The Baker Estate Swindle (1936)

Fraud Amount: $25 million

In 1839, one Colonel Jacob Baker died, leaving an estate that comprised most of the land where the city of Philadelpia is located, a tract worth up to $3 billion.  Under the leadership of William Cameron Morrow Smith (pictured?), Baker's heirs formed a legal association, open for a small fee to anybody with the last name "Baker", to pool their resources for the legal battle to recover their share of their rightful inheritance.  There was only one problem; Colonel Baker was a fictional creation and there was no inheritance.  Smith and his cronies collected nearly $25 million before the swindle was shut down in 1936. 

ZZZZ Best Cleaners (1986)

Fraud Amount: $200 million company sold @ $64,000

Barry Minkow was the wunderkind of Wall Street when he brought his company public.  Shares in ZZZZ Best, an industrial rug cleaning firm, exploded in value, creating a company with a stock valuation of $200 million.   Unfortunately, ZZZZ Best didn't really exist, didn't have any contracts, and had originally been funded through a series of credit-card thefts. Finally exposed in 1987, the stock dropped to zero, and Minkow landed 25 years in prison.  The actual assets of the erstwhile $200 million firm -- a few trucks and some cleaning equipment -- were sold for $64,000.

The Great Insider Trading Scam (1986)

Fraud Amount: $200 million

Ivan Boesky amassed a fortune of more than $200 million by betting on corporate takeovers, many of which occurred only a few days before the announcement of the acquisition. When charged with insider trading, Boesky cooperated with the SEC, and recieved a negotiated sentence of only 3.5 years (and only 2 of which were served.)  He was also  fined $100 million, a fraction of his ill-gotten gains and was permanently barred from working in the securities industry.  Ironically, fellow-fraudster Michael Milken, who was also convicted, managed to retrieve his reputation after a sort, and is now a philanthropist, respected by those who have short memories.

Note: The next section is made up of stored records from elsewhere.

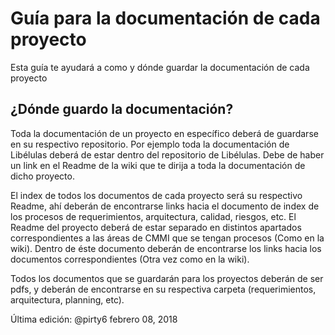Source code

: # Guía para la documentación de cada proyecto
Esta guía te ayudará a como y dónde guardar la documentación de cada proyecto

## ¿Dónde guardo la documentación?
Toda la documentación de un proyecto en específico deberá de guardarse en su respectivo repositorio. Por ejemplo toda la documentación de Libélulas deberá de estar dentro del repositorio de Libélulas.
Debe de haber un link en el Readme de la wiki que te dirija a toda la documentación de dicho proyecto.

El index de todos los documentos de cada proyecto será su respectivo Readme, ahí deberán de encontrarse links hacia el documento de index de los procesos de requerimientos, arquitectura, calidad, riesgos, etc.
El Readme del proyecto deberá de estar separado en distintos apartados correspondientes a las áreas de CMMI que se tengan procesos (Como en la wiki). Dentro de éste documento deberán de encontrarse los links hacia los documentos correspondientes (Otra vez como en la wiki).

Todos los documentos que se guardarán para los proyectos deberán de ser pdfs, y deberán de encontrarse en su respectiva carpeta (requerimientos, arquitectura, planning, etc).

Última edición: @pirty6 febrero 08, 2018

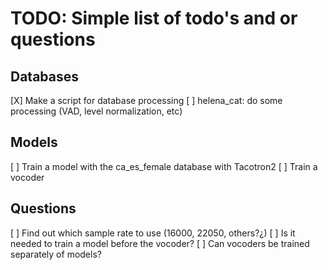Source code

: # TODO: Simple list of todo's and or questions

## Databases
[X] Make a script for database processing
[ ] helena_cat: do some processing (VAD, level normalization, etc)

## Models
[ ] Train a model with the ca_es_female database with Tacotron2
[ ] Train a vocoder

## Questions
[ ] Find out which sample rate to use (16000, 22050, others?¿)
[ ] Is it needed to train a model before the vocoder?
[ ] Can vocoders be trained separately of models?

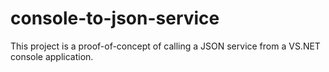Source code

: # console-to-json-service

This project is a proof-of-concept of calling a JSON service from a VS.NET console application.
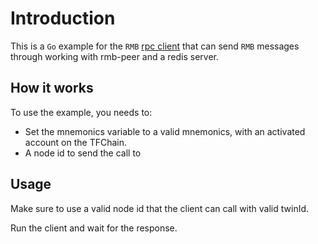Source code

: # Introduction

This is a `Go` example for the `RMB` [rpc client](https://github.com/threefoldtech/tfgrid-sdk-go/blob/development/rmb-sdk-go/peer/rpc.go) that can send `RMB` messages through working with rmb-peer and a redis server.

## How it works

To use the example, you needs to:

-   Set the mnemonics variable to a valid mnemonics, with an activated account on the TFChain.
-   A node id to send the call to

## Usage

Make sure to use a valid node id that the client can call with valid twinId.

Run the client and wait for the response.
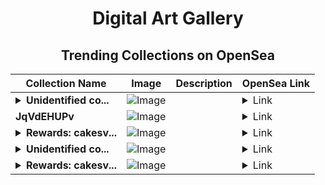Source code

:<div align="center">

# Digital Art Gallery

## Trending Collections on OpenSea

| Collection Name                       | Image                                                                                     | Description                       | OpenSea Link                                                                                          |
|---------------------------------------|-------------------------------------------------------------------------------------------|-----------------------------------|--------------------------------------------------------------------------------------------------------|
| **<details><summary>Unidentified co...</summary>Unidentified contract e5ce52a3-5951-4614-b6b8-01b2df40dc3d</details>** | ![Image](https://i.seadn.io/s/raw/files/cf57d187551dd413e4295042fa0b97b2.jpg?w=500&auto=format?w=200&auto=format) |  | <details><summary>Link</summary>[Unidentified contract e5ce52a3-5951-4614-b6b8-01b2df40dc3d](https://opensea.io/collection/unidentified-contract-e5ce52a3-5951-4614-b6b8-01b2)</details> |
| **JqVdEHUPv** | ![Image](https://i.seadn.io/s/raw/files/cb07ff069ff0b9d1e579f5526a4d3894.png?w=500&auto=format?w=200&auto=format) |  | <details><summary>Link</summary>[JqVdEHUPv](https://opensea.io/collection/jqvdehupv)</details> |
| **<details><summary>Rewards: cakesv...</summary>Rewards: cakesv4.finance</details>** | ![Image](https://i.seadn.io/s/raw/files/45b7505cd35ca76a7f9c582112ce3478.png?w=500&auto=format?w=200&auto=format) |  | <details><summary>Link</summary>[Rewards: cakesv4.finance](https://opensea.io/collection/rewards-cakesv4-finance-5838)</details> |
| **<details><summary>Unidentified co...</summary>Unidentified contract d1781bf4-59fe-471f-9606-87bf113a1f88</details>** | ![Image](https://i.seadn.io/s/raw/files/e9acf51ddce687ccf33c485e916aec1b.jpg?w=500&auto=format?w=200&auto=format) |  | <details><summary>Link</summary>[Unidentified contract d1781bf4-59fe-471f-9606-87bf113a1f88](https://opensea.io/collection/unidentified-contract-d1781bf4-59fe-471f-9606-87bf)</details> |
| **<details><summary>Rewards: cakesv...</summary>Rewards: cakesv4.finance</details>** | ![Image](https://i.seadn.io/s/raw/files/45b7505cd35ca76a7f9c582112ce3478.png?w=500&auto=format?w=200&auto=format) |  | <details><summary>Link</summary>[Rewards: cakesv4.finance](https://opensea.io/collection/rewards-cakesv4-finance-5837)</details> |

</div>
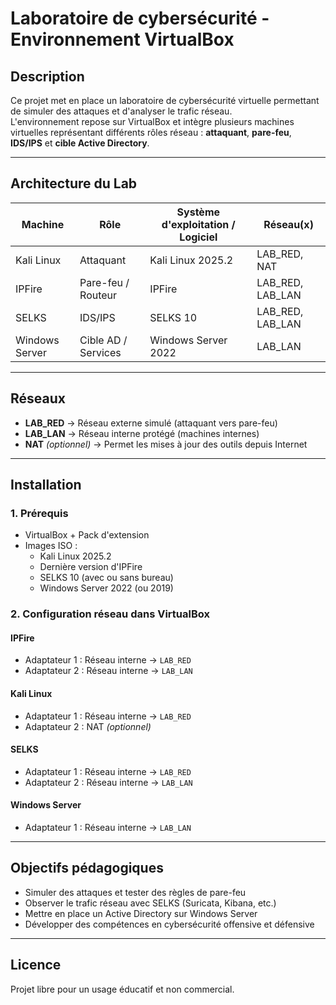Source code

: # Laboratoire de cybersécurité - Environnement VirtualBox

## Description
Ce projet met en place un laboratoire de cybersécurité virtuelle permettant de simuler des attaques et d'analyser le trafic réseau.  
L'environnement repose sur VirtualBox et intègre plusieurs machines virtuelles représentant différents rôles réseau : **attaquant**, **pare-feu**, **IDS/IPS** et **cible Active Directory**.

---

## Architecture du Lab

| Machine        | Rôle                       | Système d'exploitation / Logiciel | Réseau(x)              |
|----------------|---------------------------|------------------------------------|------------------------|
| Kali Linux     | Attaquant                  | Kali Linux 2025.2                 | LAB_RED, NAT           |
| IPFire         | Pare-feu / Routeur         | IPFire                             | LAB_RED, LAB_LAN       |
| SELKS          | IDS/IPS                    | SELKS 10                           | LAB_RED, LAB_LAN       |
| Windows Server | Cible AD / Services        | Windows Server 2022                | LAB_LAN                |

---

## Réseaux

- **LAB_RED** → Réseau externe simulé (attaquant vers pare-feu)  
- **LAB_LAN** → Réseau interne protégé (machines internes)  
- **NAT** *(optionnel)* → Permet les mises à jour des outils depuis Internet  

---

## Installation

### 1. Prérequis
- VirtualBox + Pack d'extension
- Images ISO :
  - Kali Linux 2025.2
  - Dernière version d'IPFire
  - SELKS 10 (avec ou sans bureau)
  - Windows Server 2022 (ou 2019)

### 2. Configuration réseau dans VirtualBox

#### IPFire
- Adaptateur 1 : Réseau interne → `LAB_RED`
- Adaptateur 2 : Réseau interne → `LAB_LAN`

#### Kali Linux
- Adaptateur 1 : Réseau interne → `LAB_RED`
- Adaptateur 2 : NAT *(optionnel)*

#### SELKS
- Adaptateur 1 : Réseau interne → `LAB_RED`
- Adaptateur 2 : Réseau interne → `LAB_LAN`

#### Windows Server
- Adaptateur 1 : Réseau interne → `LAB_LAN`

---

## Objectifs pédagogiques
- Simuler des attaques et tester des règles de pare-feu  
- Observer le trafic réseau avec SELKS (Suricata, Kibana, etc.)  
- Mettre en place un Active Directory sur Windows Server  
- Développer des compétences en cybersécurité offensive et défensive  

---

## Licence
Projet libre pour un usage éducatif et non commercial.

The Savings & Loan Scandal (1989)

Few fraudsters have been as brazen as Charles Keating, the most visible of a cadre of corporate officers running a number of huge Savings and Loan institutions. These companies operated like banks, but without the regulations, and therefore made a series of bad investments, the main purpose of which was to enrich the corporate officers. Keating and crew never told their investors that they were investing in worthless junk, and Keating was eventually arrested and convicted of securities fraud.  As a result, government regulation was promptly tightened, and then promptly untightened, since the financial industry essentially owns the U.S. government.

The Enron Bankruptcy (2001)

Fraud Amount: $101 Billion

Ken Lay was the hapless CEO of Enron, a company that employed approximately 22,000 people and claimed revenues of nearly $101 billion in the year 2000. In 2001, however, it came out that Enron's finances were a cooked up fiction, involving all sorts of "creative" accounting.  The scandal brought down Enron and it's laughably incompetent "auditors" the Arthur Andersen accounting firm, and resulted in the Sarbanes-Oxley act, whose main purpose is to make it financially difficult for small companies to issue stock. 

The Madoff Pyramid (2008)

Fraud Amount: $18 Billion

The only advantage of financial meltdowns is that they smoke out fraud. Compared to the havoc wreaked by Greenspan's course of deregulation, Madoff's ponzi scheme was chickenfeed, involving a measly $18 billion.  However, the fact that Madoff was able to keep the scheme going for so long is ample testament to the fact that the U.S. government -- despite repeated scandals, frauds, ripoff, hoaxes, and general fancy mischief -- isn't really serious about regulating the financial sector.  The SEC even investigated his operations and failed to find anything wrong, even though the impossibility of his business model was staring them in the face.